Ветер (сборник) - Страница 8
Дальше и дальше от этой проклятой мели! Только бы не заклиниться между камней!
Бухнуло что-то за кормою, точно кто молотком ударил по корпусу лодки. Матросы съежились и молча переглянулись холодными взглядами.
В горле у меня до боли сухо.
Наконец глубина в сто тридцать футов.
Ложимся на дно.
— Горячего чаю мне! — резко выкрикивает командир из офицерской кают-компании.
В матросском отделении моторист Залейкин налаживает свою мандолину.
Возвращаемся в свой порт.
Ночь. Не уснешь никак. Не спят и другие матросы. Зобов рассказывает им по астрономии, Залейкин свое несет:
— Нет, вот у нас в Пензенской губернии девки, так уж девки!
— Хороши?
— Эх, чудак! Наши девки черноземные, хлебные. Поглядеть — малина, а чуть прикоснешься — ток электрический.
— Только, говорят, толстопяты больно, — вставляет кто-то.
— А ты любишь овечьи ножки, как у городских. Нет, наши плотно на земле стоят. Бывало, пока ее за угол затащишь — весь потом обольешься. Значит, в поте лица добывай себе удовольствие. Так, что ли, в писании говорится, а?..
Кто-то грустит, что из дому давно нет писем.
В офицерской кают-компании сражаются в шахматы.
Выхожу на верхнюю палубу. Никого нет.

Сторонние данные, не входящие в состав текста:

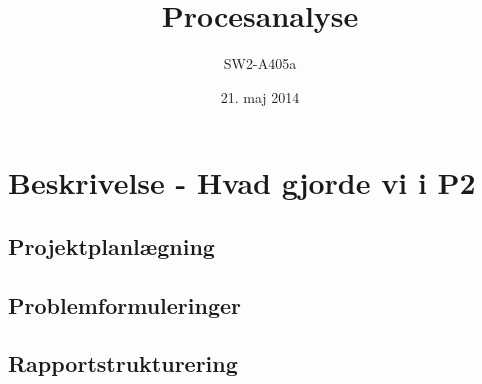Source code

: \documentclass[a4paper,12pt,oneside]{article}
\title{Procesanalyse}
\author{SW2-A405a}
\date{21. maj 2014}
\begin{document}
\maketitle



\section{Beskrivelse - Hvad gjorde vi i P2} 

\subsection{Projektplanlægning}

\subsection{Problemformuleringer}

\subsection{Rapportstrukturering}
\end{document}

Только на рубке двое несут свою вахту: старший офицер Голубев и рулевой Мазурин. Поднимаюсь к ним и присаживаюсь на край рубки.
— Не спишь, Власов? — спрашивает старший офицер.
— Освежиться захотелось, ваше благородие.
— Признайся уж откровенно — зазноба не дает покоя.
— Мышка соломку точит и то любви хочет, а я чистый хлеб ем да какао пью.
Такая приятная ночь, что говорить не хочется.
Стучат дизель-моторы, нижут морской простор, как швейные машины. «Мурена», без огней, черная, несется по глади моря, словно испуганная рыба. Вдоль бортов с шумом струится пена.
Я глотаю соленый воздух, а из головы не выходит Полина. Тоска по ней, словно крабы клешнями разрывают грудь. Чтобы забыться, смотрю в небо. Усеяно оно зернами золотой чечевицы. С правого траверза — недавно родившаяся луна. Где же горы на ней, как объяснял Зобов? И кажется уже, что это не луна, а серебряный ноготь, что состриг бог с большого пальца ноги. Ангелы не успели подхватить его, — он повис в темно-синем воздухе. И опять мысли, как перелетные птицы, несутся туда, на берег…
Так просидел до зари, пока не вошли в свою гавань.
Я отправился к Полине прямо на квартиру. Застал ее дома. В средине узкой и длинной комнаты, с одним окном, она примеряла на манекене какое-то платье.
— Здравствуй, Полина!
— А, вернулся…
Нехотя протягивает холодную руку и продолжает свою работу.
— Что с тобой, дорогая? Заболела, что ли?
— Да.
— Чем же это?
— Сердечной болью.
— Это что же за болезнь такая?
На мне недоверчиво-пытливый взгляд Полины. Спрашивает с раздражением:
— Лучше скажи-ка, как поживает твоя драгоценная жена?
Я в недоумении.
— Какая жена?
— Какие бывают жены у людей?
— Это кто же тебе набрехал?
— Слухами земля полна.
Голос у Полины сухой, как осенняя полынь.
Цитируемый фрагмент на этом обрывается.